┌────────
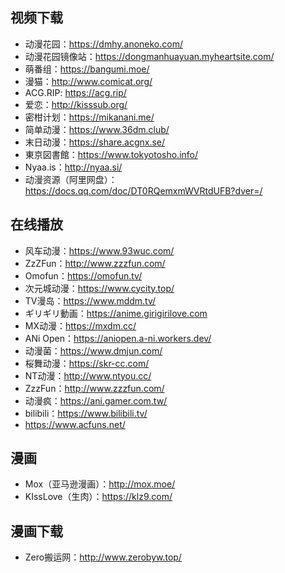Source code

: ## 视频下载
+ 动漫花园：https://dmhy.anoneko.com/
+ 动漫花园镜像站：https://dongmanhuayuan.myheartsite.com/
+ 萌番组：https://bangumi.moe/
+ 漫猫：http://www.comicat.org/
+ ACG.RIP: https://acg.rip/
+ 爱恋：http://kisssub.org/
+ 密柑计划：https://mikanani.me/
+ 简单动漫：https://www.36dm.club/
+ 末日动漫：https://share.acgnx.se/
+ 東京図書館：https://www.tokyotosho.info/
+ Nyaa.is：http://nyaa.si/
+ 动漫资源（阿里网盘）： https://docs.qq.com/doc/DT0RQemxmWVRtdUFB?dver=/
## 在线播放
+ 风车动漫：https://www.93wuc.com/
+ ZzZFun：http://www.zzzfun.com/
+ Omofun：https://omofun.tv/
+ 次元城动漫：https://www.cycity.top/
+ TV漫岛：https://www.mddm.tv/
+ ギリギリ動画：https://anime.girigirilove.com
+ MX动漫：https://mxdm.cc/
+ ANi Open：https://aniopen.a-ni.workers.dev/
+ 动漫菌：https://www.dmjun.com/
+ 桜舞动漫：https://skr-cc.com/
+ NT动漫：http://www.ntyou.cc/
+ ZzzFun：http://www.zzzfun.com/
+ 动漫疯：https://ani.gamer.com.tw/
+ bilibili：https://www.bilibili.tv/
+ https://www.acfuns.net/
## 漫画
+ Mox（亚马逊漫画）：http://mox.moe/
+ KIssLove（生肉）：https://klz9.com/
## 漫画下载
+ Zero搬运网：http://www.zerobyw.top/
└────────
Each line above with the string "zzzfun" should be reported in full.

ANSWER SECTION –
+ ZzZFun：http://www.zzzfun.com/
+ ZzzFun：http://www.zzzfun.com/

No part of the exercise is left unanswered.